[EXERCISE]:
Return the entries verbatim and drop every picture.

[DATASET]:

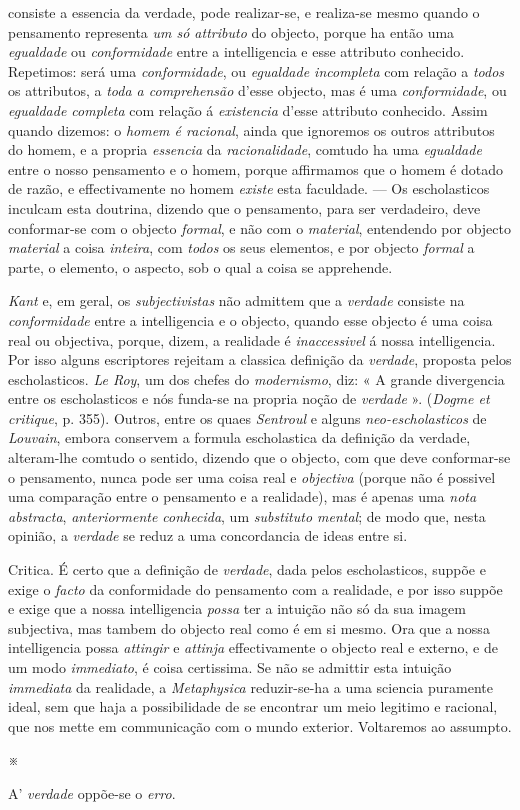 consiste a essencia da verdade, pode realizar-se, e realiza-se mesmo quando o pensamento representa \emph{um só attributo} do objecto, porque ha então uma \emph{egualdade} ou \emph{conformidade} entre a intelligencia e esse attributo conhecido. Repetimos: será uma \emph{conformidade}, ou \emph{egualdade incompleta} com relação a \emph{todos} os attributos, a \emph{toda a comprehensão} d'esse objecto, mas é uma \emph{conformidade}, ou \emph{egualdade completa} com relação á \emph{existencia} d'esse attributo conhecido. Assim quando dizemos: o \emph{homem é racional}, ainda que ignoremos os outros attributos do homem, e a propria \emph{essencia} da \emph{racionalidade}, comtudo ha uma \emph{egualdade} entre o nosso pensamento e o homem, porque affirmamos que o homem é dotado de razão, e effectivamente no homem \emph{existe} esta faculdade. --- Os escholasticos inculcam esta doutrina, dizendo que o pensamento, para ser verdadeiro, deve conformar-se com o objecto \emph{formal}, e não com o \emph{material}, entendendo por objecto \emph{material} a coisa \emph{inteira}, com \emph{todos} os seus elementos, e por objecto \emph{formal} a parte, o elemento, o aspecto, sob o qual a coisa se apprehende.\par \emph{Kant} e, em geral, os \emph{subjectivistas} não admittem que a \emph{verdade} consiste na \emph{conformidade} entre a intelligencia e o objecto, quando esse objecto é uma coisa real ou objectiva, porque, dizem, a realidade é \emph{inaccessivel} á nossa intelligencia. Por isso alguns escriptores rejeitam a classica definição da \emph{verdade}, proposta pelos escholasticos. \emph{Le Roy}, um dos chefes do \emph{modernismo}, diz: « A grande divergencia entre os escholasticos e nós funda-se na propria noção de \emph{verdade} ». (\emph{Dogme et critique}, p. 355). Outros, entre os quaes \emph{Sentroul} e alguns \emph{neo-escholasticos} de \emph{Louvain}, embora conservem a formula escholastica da definição da verdade, alteram-lhe comtudo o sentido, dizendo que o objecto, com que deve conformar-se o pensamento, nunca pode ser uma coisa real e \emph{objectiva} (porque não é possivel uma comparação entre o pensamento e a realidade), mas é apenas uma \emph{nota abstracta}, \emph{anteriormente conhecida}, um \emph{substituto mental}; de modo que, nesta opinião, a \emph{verdade} se reduz a uma concordancia de ideas entre si.\par Critica. É certo que a definição de \emph{verdade}, dada pelos escholasticos, suppõe e exige o \emph{facto} da conformidade do pensamento com a realidade, e por isso suppõe e exige que a nossa intelligencia \emph{possa} ter a intuição não só da sua imagem subjectiva, mas tambem do objecto real como é em si mesmo. Ora que a nossa intelligencia possa \emph{attingir} e \emph{attinja} effectivamente o objecto real e externo, e de um modo \emph{immediato}, é coisa certissima. Se não se admittir esta intuição \emph{immediata} da realidade, a \emph{Metaphysica} reduzir-se-ha a uma sciencia puramente ideal, sem que haja a possibilidade de se encontrar um meio legitimo e racional, que nos mette em communicação com o mundo exterior. Voltaremos ao assumpto.\par ※\par A' \emph{verdade} oppõe-se o \emph{erro}. 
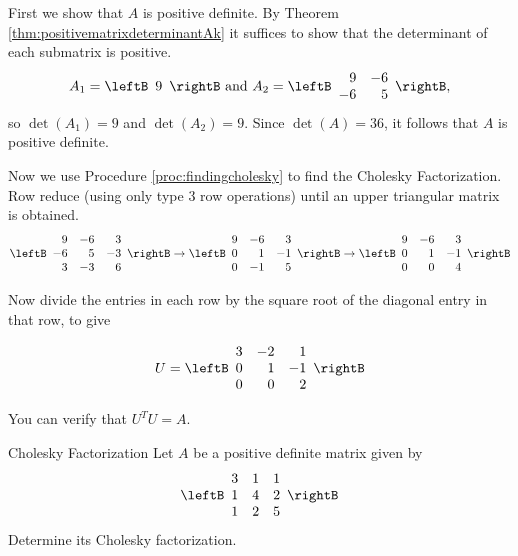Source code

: \begin{solution}
First we show that $A$ is positive definite. By Theorem \ref{thm:positivematrixdeterminantAk} it suffices to show that the determinant of each submatrix is positive. 
\[ A_{1}=\leftB\begin{array}{c} 9 \end{array}\rightB
\mbox{ and }
A_{2}=\leftB\begin{array}{rr} 9 & -6 \\ -6 & 5 \end{array}\rightB,\]
so $\det(A_{1})=9$ and $\det(A_{2})=9$.
Since $\det(A)=36$, it follows that $A$ is positive definite.

Now we use Procedure \ref{proc:findingcholesky} to find the Cholesky Factorization. Row reduce (using only type $3$ row operations) until an upper triangular matrix is obtained. 
\[ \leftB\begin{array}{rrr}
9 & -6 & 3 \\ -6 & 5 & -3 \\ 3 & -3 & 6
\end{array}\rightB
\rightarrow
\leftB\begin{array}{rrr}
9 & -6 & 3 \\ 0 & 1 & -1 \\ 0 & -1 & 5
\end{array}\rightB
\rightarrow
\leftB\begin{array}{rrr}
9 & -6 & 3 \\ 0 & 1 & -1 \\ 0 & 0 & 4
\end{array}\rightB
\]

Now divide the entries in each row by the square root of the diagonal
entry in that row, to give

\[ U=\leftB\begin{array}{rrr}
3 & -2 & 1 \\ 0 & 1 & -1 \\ 0 & 0 & 2
\end{array}\rightB
\]

You can verify that $U^TU = A$.
\end{solution}

\begin{example}{Cholesky Factorization}\label{exa:cholesky}
Let $A$ be a positive definite matrix given by 
\begin{equation*}
\leftB
\begin{array}{ccc}
3 & 1 & 1 \\ 
1 & 4 & 2 \\ 
1 & 2 & 5
\end{array}
\rightB
\end{equation*}
Determine its Cholesky factorization.
\end{example}

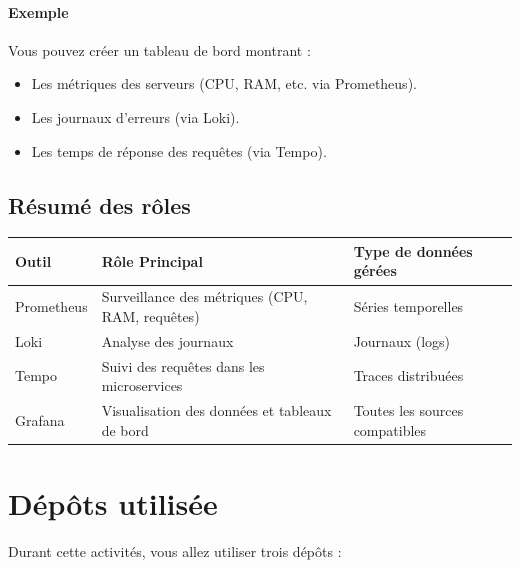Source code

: \documentclass[french, 12pt]{article}%
\newcommand{\itemE}{\item[$\bullet$]}
\begin{document}
\paragraph{Exemple}
Vous pouvez créer un tableau de bord montrant :
\begin{itemize}
    \itemE Les métriques des serveurs (CPU, RAM, etc. via Prometheus).
    \itemE Les journaux d'erreurs (via Loki).
    \itemE Les temps de réponse des requêtes (via Tempo).
\end{itemize}

\subsection{Résumé des rôles}


\footnotesize
\begin{center}

    \begin{tabular}{|l|l|l|}
        \hline
        \rowcolor{vert_capet}\textbf{Outil} & \textbf{Rôle Principal} & \textbf{Type de données gérées} \\ 
        \hline
        Prometheus & Surveillance des métriques (CPU, RAM, requêtes) & Séries temporelles \\ \hline
        Loki       & Analyse des journaux                             & Journaux (logs)   \\ \hline
        Tempo      & Suivi des requêtes dans les microservices       & Traces distribuées \\ \hline
        Grafana    & Visualisation des données et tableaux de bord  & Toutes les sources compatibles \\ \hline
        \hline
    \end{tabular}
\end{center}
\normalsize

\section{Dépôts utilisée}

Durant cette activités, vous allez utiliser trois dépôts : 
\end{document}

[OUTPUT OF THE EXERCISE]:
 consiste a essencia da verdade, pode realizar-se, e realiza-se mesmo quando o pensamento representa \emph{um só attributo} do objecto, porque ha então uma \emph{egualdade} ou \emph{conformidade} entre a intelligencia e esse attributo conhecido. Repetimos: será uma \emph{conformidade}, ou \emph{egualdade incompleta} com relação a \emph{todos} os attributos, a \emph{toda a comprehensão} d'esse objecto, mas é uma \emph{conformidade}, ou \emph{egualdade completa} com relação á \emph{existencia} d'esse attributo conhecido. Assim quando dizemos: o \emph{homem é racional}, ainda que ignoremos os outros attributos do homem, e a propria \emph{essencia} da \emph{racionalidade}, comtudo ha uma \emph{egualdade} entre o nosso pensamento e o homem, porque affirmamos que o homem é dotado de razão, e effectivamente no homem \emph{existe} esta faculdade. --- Os escholasticos inculcam esta doutrina, dizendo que o pensamento, para ser verdadeiro, deve conformar-se com o objecto \emph{formal}, e não com o \emph{material}, entendendo por objecto \emph{material} a coisa \emph{inteira}, com \emph{todos} os seus elementos, e por objecto \emph{formal} a parte, o elemento, o aspecto, sob o qual a coisa se apprehende.\par \emph{Kant} e, em geral, os \emph{subjectivistas} não admittem que a \emph{verdade} consiste na \emph{conformidade} entre a intelligencia e o objecto, quando esse objecto é uma coisa real ou objectiva, porque, dizem, a realidade é \emph{inaccessivel} á nossa intelligencia. Por isso alguns escriptores rejeitam a classica definição da \emph{verdade}, proposta pelos escholasticos. \emph{Le Roy}, um dos chefes do \emph{modernismo}, diz: « A grande divergencia entre os escholasticos e nós funda-se na propria noção de \emph{verdade} ». (\emph{Dogme et critique}, p. 355). Outros, entre os quaes \emph{Sentroul} e alguns \emph{neo-escholasticos} de \emph{Louvain}, embora conservem a formula escholastica da definição da verdade, alteram-lhe comtudo o sentido, dizendo que o objecto, com que deve conformar-se o pensamento, nunca pode ser uma coisa real e \emph{objectiva} (porque não é possivel uma comparação entre o pensamento e a realidade), mas é apenas uma \emph{nota abstracta}, \emph{anteriormente conhecida}, um \emph{substituto mental}; de modo que, nesta opinião, a \emph{verdade} se reduz a uma concordancia de ideas entre si.\par Critica. É certo que a definição de \emph{verdade}, dada pelos escholasticos, suppõe e exige o \emph{facto} da conformidade do pensamento com a realidade, e por isso suppõe e exige que a nossa intelligencia \emph{possa} ter a intuição não só da sua imagem subjectiva, mas tambem do objecto real como é em si mesmo. Ora que a nossa intelligencia possa \emph{attingir} e \emph{attinja} effectivamente o objecto real e externo, e de um modo \emph{immediato}, é coisa certissima. Se não se admittir esta intuição \emph{immediata} da realidade, a \emph{Metaphysica} reduzir-se-ha a uma sciencia puramente ideal, sem que haja a possibilidade de se encontrar um meio legitimo e racional, que nos mette em communicação com o mundo exterior. Voltaremos ao assumpto.\par ※\par A' \emph{verdade} oppõe-se o \emph{erro}. 
Source code

: \begin{solution}
First we show that $A$ is positive definite. By Theorem \ref{thm:positivematrixdeterminantAk} it suffices to show that the determinant of each submatrix is positive. 
\[ A_{1}=\leftB\begin{array}{c} 9 \end{array}\rightB
\mbox{ and }
A_{2}=\leftB\begin{array}{rr} 9 & -6 \\ -6 & 5 \end{array}\rightB,\]
so $\det(A_{1})=9$ and $\det(A_{2})=9$.
Since $\det(A)=36$, it follows that $A$ is positive definite.

Now we use Procedure \ref{proc:findingcholesky} to find the Cholesky Factorization. Row reduce (using only type $3$ row operations) until an upper triangular matrix is obtained. 
\[ \leftB\begin{array}{rrr}
9 & -6 & 3 \\ -6 & 5 & -3 \\ 3 & -3 & 6
\end{array}\rightB
\rightarrow
\leftB\begin{array}{rrr}
9 & -6 & 3 \\ 0 & 1 & -1 \\ 0 & -1 & 5
\end{array}\rightB
\rightarrow
\leftB\begin{array}{rrr}
9 & -6 & 3 \\ 0 & 1 & -1 \\ 0 & 0 & 4
\end{array}\rightB
\]

Now divide the entries in each row by the square root of the diagonal
entry in that row, to give

\[ U=\leftB\begin{array}{rrr}
3 & -2 & 1 \\ 0 & 1 & -1 \\ 0 & 0 & 2
\end{array}\rightB
\]

You can verify that $U^TU = A$.
\end{solution}

\begin{example}{Cholesky Factorization}\label{exa:cholesky}
Let $A$ be a positive definite matrix given by 
\begin{equation*}
\leftB
\begin{array}{ccc}
3 & 1 & 1 \\ 
1 & 4 & 2 \\ 
1 & 2 & 5
\end{array}
\rightB
\end{equation*}
Determine its Cholesky factorization.
\end{example}

Source code

: \documentclass[french, 12pt]{article}%
\newcommand{\itemE}{\item[$\bullet$]}
\begin{document}
\paragraph{Exemple}
Vous pouvez créer un tableau de bord montrant :
\begin{itemize}
    \itemE Les métriques des serveurs (CPU, RAM, etc. via Prometheus).
    \itemE Les journaux d'erreurs (via Loki).
    \itemE Les temps de réponse des requêtes (via Tempo).
\end{itemize}

\subsection{Résumé des rôles}


\footnotesize
\begin{center}

    \begin{tabular}{|l|l|l|}
        \hline
        \rowcolor{vert_capet}\textbf{Outil} & \textbf{Rôle Principal} & \textbf{Type de données gérées} \\ 
        \hline
        Prometheus & Surveillance des métriques (CPU, RAM, requêtes) & Séries temporelles \\ \hline
        Loki       & Analyse des journaux                             & Journaux (logs)   \\ \hline
        Tempo      & Suivi des requêtes dans les microservices       & Traces distribuées \\ \hline
        Grafana    & Visualisation des données et tableaux de bord  & Toutes les sources compatibles \\ \hline
        \hline
    \end{tabular}
\end{center}
\normalsize

\section{Dépôts utilisée}

Durant cette activités, vous allez utiliser trois dépôts : 
\end{document}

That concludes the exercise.